» **WORK REQUIRED**: Repeat precisely the span of lines below that opens with the line containing "However, there is" and closes with the line containing "There is at", both included.

DATA LISTING Start Marker

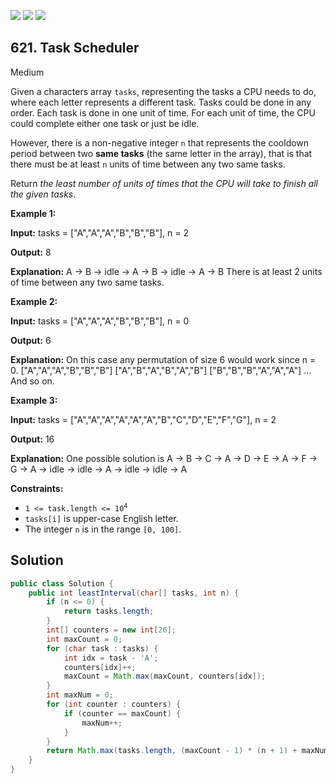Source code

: [![](https://img.shields.io/github/stars/javadev/LeetCode-in-Java?label=Stars&style=flat-square)](https://github.com/javadev/LeetCode-in-Java)
[![](https://img.shields.io/github/forks/javadev/LeetCode-in-Java?label=Fork%20me%20on%20GitHub%20&style=flat-square)](https://github.com/javadev/LeetCode-in-Java/fork)
[![](https://img.shields.io/badge/-LeetCode%20in%20Kotlin-blue?style=flat-square)](https://github.com/javadev/LeetCode-in-Kotlin)

## 621\. Task Scheduler

Medium

Given a characters array `tasks`, representing the tasks a CPU needs to do, where each letter represents a different task. Tasks could be done in any order. Each task is done in one unit of time. For each unit of time, the CPU could complete either one task or just be idle.

However, there is a non-negative integer `n` that represents the cooldown period between two **same tasks** (the same letter in the array), that is that there must be at least `n` units of time between any two same tasks.

Return _the least number of units of times that the CPU will take to finish all the given tasks_.

**Example 1:**

**Input:** tasks = ["A","A","A","B","B","B"], n = 2

**Output:** 8

**Explanation:** A -> B -> idle -> A -> B -> idle -> A -> B There is at least 2 units of time between any two same tasks.

**Example 2:**

**Input:** tasks = ["A","A","A","B","B","B"], n = 0

**Output:** 6

**Explanation:** On this case any permutation of size 6 would work since n = 0. ["A","A","A","B","B","B"] ["A","B","A","B","A","B"] ["B","B","B","A","A","A"] ... And so on.

**Example 3:**

**Input:** tasks = ["A","A","A","A","A","A","B","C","D","E","F","G"], n = 2

**Output:** 16

**Explanation:** One possible solution is A -> B -> C -> A -> D -> E -> A -> F -> G -> A -> idle -> idle -> A -> idle -> idle -> A

**Constraints:**

*   <code>1 <= task.length <= 10<sup>4</sup></code>
*   `tasks[i]` is upper-case English letter.
*   The integer `n` is in the range `[0, 100]`.

## Solution

```java
public class Solution {
    public int leastInterval(char[] tasks, int n) {
        if (n <= 0) {
            return tasks.length;
        }
        int[] counters = new int[26];
        int maxCount = 0;
        for (char task : tasks) {
            int idx = task - 'A';
            counters[idx]++;
            maxCount = Math.max(maxCount, counters[idx]);
        }
        int maxNum = 0;
        for (int counter : counters) {
            if (counter == maxCount) {
                maxNum++;
            }
        }
        return Math.max(tasks.length, (maxCount - 1) * (n + 1) + maxNum);
    }
}
```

DATA LISTING End Marker

» **ANSWER BOX**:
However, there is a non-negative integer `n` that represents the cooldown period between two **same tasks** (the same letter in the array), that is that there must be at least `n` units of time between any two same tasks.

Return _the least number of units of times that the CPU will take to finish all the given tasks_.

**Example 1:**

**Input:** tasks = ["A","A","A","B","B","B"], n = 2

**Output:** 8

**Explanation:** A -> B -> idle -> A -> B -> idle -> A -> B There is at least 2 units of time between any two same tasks.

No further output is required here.